In the data below, the answer is the run of lines from the line containing "- ✅ No external internet dependency" through the line containing "safe exploration |", both included; print it exactly and nothing else.

[Stored dataset items]
____
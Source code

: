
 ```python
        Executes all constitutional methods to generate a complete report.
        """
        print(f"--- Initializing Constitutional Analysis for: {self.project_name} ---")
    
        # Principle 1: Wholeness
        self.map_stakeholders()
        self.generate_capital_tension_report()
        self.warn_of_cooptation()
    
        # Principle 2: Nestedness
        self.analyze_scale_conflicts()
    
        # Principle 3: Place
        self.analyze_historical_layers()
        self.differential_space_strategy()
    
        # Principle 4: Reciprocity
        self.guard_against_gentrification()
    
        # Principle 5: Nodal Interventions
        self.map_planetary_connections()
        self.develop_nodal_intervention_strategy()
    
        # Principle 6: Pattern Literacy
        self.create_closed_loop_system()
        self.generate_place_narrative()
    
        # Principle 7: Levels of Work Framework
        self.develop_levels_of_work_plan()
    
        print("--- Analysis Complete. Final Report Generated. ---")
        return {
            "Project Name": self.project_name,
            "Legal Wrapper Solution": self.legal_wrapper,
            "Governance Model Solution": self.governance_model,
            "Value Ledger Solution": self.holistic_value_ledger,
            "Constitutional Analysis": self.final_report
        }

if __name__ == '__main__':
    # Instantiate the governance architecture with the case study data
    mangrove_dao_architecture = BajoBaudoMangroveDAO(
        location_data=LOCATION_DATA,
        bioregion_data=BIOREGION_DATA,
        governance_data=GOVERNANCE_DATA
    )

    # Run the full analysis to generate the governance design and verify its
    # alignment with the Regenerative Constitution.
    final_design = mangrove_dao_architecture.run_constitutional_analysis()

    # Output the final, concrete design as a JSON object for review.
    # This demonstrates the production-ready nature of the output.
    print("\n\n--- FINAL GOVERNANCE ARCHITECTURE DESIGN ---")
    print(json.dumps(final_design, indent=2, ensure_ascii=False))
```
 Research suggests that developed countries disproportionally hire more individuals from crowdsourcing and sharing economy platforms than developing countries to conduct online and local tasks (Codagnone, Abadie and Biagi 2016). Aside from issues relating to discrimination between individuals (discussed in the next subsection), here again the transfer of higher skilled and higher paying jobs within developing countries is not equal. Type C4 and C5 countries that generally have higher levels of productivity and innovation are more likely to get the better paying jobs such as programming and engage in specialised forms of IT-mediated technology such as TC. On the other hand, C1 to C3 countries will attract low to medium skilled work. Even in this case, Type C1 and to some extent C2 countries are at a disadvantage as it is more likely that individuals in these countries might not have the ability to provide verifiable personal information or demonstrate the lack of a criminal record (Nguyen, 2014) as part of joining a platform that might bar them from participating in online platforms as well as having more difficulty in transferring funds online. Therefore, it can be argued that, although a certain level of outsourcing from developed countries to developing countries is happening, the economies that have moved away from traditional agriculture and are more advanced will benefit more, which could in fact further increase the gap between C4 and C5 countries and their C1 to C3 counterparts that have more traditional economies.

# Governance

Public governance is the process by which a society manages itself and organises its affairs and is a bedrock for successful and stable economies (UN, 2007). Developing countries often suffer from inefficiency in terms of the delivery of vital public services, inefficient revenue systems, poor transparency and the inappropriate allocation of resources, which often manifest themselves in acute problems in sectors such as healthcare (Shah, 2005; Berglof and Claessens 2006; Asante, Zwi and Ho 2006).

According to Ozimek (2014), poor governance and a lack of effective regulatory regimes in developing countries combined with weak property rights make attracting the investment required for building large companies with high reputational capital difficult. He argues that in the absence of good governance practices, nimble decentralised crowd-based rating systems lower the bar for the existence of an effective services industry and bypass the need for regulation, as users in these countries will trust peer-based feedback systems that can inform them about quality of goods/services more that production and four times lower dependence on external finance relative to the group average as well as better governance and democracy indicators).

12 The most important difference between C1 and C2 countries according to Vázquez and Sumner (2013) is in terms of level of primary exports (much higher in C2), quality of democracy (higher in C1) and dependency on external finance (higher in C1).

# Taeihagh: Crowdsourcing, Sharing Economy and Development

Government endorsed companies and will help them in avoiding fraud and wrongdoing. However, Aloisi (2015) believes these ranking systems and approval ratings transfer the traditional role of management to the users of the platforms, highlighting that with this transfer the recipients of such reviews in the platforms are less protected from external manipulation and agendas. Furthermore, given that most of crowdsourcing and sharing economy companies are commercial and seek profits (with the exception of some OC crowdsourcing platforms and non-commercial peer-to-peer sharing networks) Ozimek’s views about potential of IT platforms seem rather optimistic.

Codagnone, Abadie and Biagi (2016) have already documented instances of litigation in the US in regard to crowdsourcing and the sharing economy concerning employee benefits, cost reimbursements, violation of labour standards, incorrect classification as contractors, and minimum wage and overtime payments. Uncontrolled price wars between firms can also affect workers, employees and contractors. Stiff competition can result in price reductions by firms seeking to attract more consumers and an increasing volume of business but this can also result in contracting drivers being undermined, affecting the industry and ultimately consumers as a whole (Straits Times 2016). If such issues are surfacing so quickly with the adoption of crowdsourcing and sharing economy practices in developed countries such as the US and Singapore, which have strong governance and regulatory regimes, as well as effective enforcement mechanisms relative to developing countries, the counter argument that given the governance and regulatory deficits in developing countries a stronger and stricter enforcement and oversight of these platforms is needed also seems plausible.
____
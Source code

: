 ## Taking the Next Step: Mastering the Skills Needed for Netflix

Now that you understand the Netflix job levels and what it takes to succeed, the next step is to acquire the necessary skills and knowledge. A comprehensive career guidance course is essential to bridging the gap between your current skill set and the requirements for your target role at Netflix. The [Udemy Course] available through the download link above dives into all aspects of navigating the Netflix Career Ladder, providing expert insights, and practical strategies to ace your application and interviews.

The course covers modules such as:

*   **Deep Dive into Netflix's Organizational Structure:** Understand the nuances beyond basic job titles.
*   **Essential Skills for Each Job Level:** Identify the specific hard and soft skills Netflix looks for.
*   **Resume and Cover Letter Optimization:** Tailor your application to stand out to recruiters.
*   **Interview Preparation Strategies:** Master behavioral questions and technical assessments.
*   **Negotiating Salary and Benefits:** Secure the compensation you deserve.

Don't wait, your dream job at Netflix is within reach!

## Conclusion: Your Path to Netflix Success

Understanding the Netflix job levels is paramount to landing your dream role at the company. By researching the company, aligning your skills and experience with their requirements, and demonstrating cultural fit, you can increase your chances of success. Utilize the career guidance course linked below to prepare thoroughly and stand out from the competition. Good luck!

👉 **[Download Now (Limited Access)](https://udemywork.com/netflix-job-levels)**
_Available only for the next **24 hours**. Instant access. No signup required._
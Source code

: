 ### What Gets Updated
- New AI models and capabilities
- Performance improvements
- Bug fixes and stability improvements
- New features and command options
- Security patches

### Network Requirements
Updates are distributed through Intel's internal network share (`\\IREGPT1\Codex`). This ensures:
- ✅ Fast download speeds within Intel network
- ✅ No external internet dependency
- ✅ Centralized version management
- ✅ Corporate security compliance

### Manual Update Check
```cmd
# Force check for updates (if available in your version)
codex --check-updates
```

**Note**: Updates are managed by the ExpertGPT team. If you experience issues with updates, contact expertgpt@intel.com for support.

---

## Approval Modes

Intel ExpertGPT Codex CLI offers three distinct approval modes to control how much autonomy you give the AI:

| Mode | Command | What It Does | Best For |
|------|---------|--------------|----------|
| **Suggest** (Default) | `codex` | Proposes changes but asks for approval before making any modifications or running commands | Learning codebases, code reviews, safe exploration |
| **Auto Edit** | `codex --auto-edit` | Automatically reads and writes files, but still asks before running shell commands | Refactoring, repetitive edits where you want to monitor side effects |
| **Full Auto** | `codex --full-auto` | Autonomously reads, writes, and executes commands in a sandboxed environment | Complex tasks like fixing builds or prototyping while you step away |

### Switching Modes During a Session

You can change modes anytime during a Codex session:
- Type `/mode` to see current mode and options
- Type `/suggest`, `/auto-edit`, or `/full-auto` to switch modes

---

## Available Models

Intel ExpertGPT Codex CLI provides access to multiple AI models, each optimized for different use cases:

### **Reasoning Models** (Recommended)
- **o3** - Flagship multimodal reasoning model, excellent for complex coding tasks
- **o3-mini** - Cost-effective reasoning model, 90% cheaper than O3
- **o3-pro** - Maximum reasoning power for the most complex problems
____
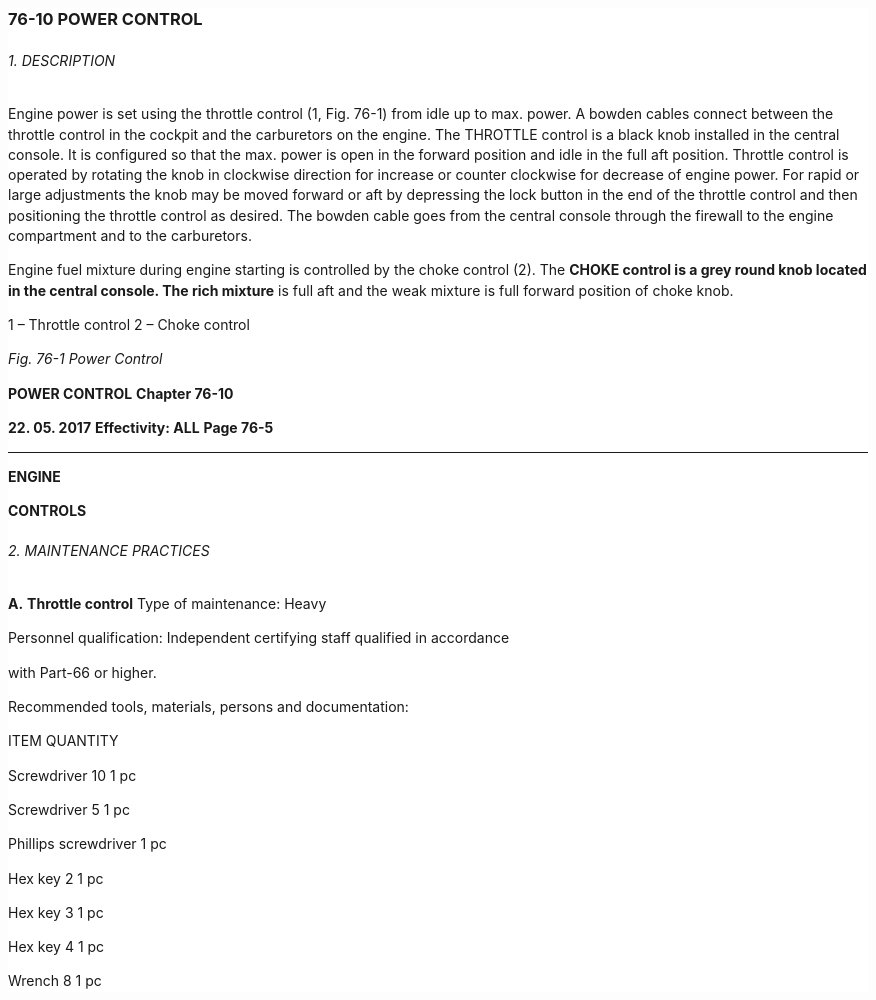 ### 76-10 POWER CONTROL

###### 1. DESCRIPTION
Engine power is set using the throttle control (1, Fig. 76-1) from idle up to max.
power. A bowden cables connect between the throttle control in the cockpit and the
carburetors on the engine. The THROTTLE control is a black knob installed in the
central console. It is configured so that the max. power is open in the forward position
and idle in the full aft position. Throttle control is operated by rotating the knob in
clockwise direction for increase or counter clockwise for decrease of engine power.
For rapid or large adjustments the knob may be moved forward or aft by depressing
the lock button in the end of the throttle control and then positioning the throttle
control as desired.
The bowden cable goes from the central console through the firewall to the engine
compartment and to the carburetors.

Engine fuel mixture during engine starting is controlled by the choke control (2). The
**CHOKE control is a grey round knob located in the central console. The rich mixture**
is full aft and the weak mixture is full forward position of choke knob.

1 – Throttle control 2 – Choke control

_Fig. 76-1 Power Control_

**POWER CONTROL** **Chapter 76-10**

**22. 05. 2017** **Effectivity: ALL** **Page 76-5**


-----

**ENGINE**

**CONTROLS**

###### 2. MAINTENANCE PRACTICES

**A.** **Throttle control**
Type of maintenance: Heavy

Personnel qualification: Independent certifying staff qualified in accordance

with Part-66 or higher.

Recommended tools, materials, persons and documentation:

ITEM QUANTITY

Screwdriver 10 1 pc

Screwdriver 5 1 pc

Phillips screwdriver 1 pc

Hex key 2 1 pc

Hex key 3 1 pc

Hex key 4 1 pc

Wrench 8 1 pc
____
### Written response
- ✅ No external internet dependency
- ✅ Centralized version management
- ✅ Corporate security compliance

### Manual Update Check
```cmd
# Force check for updates (if available in your version)
codex --check-updates
```

**Note**: Updates are managed by the ExpertGPT team. If you experience issues with updates, contact expertgpt@intel.com for support.

---

## Approval Modes

Intel ExpertGPT Codex CLI offers three distinct approval modes to control how much autonomy you give the AI:

| Mode | Command | What It Does | Best For |
|------|---------|--------------|----------|
| **Suggest** (Default) | `codex` | Proposes changes but asks for approval before making any modifications or running commands | Learning codebases, code reviews, safe exploration |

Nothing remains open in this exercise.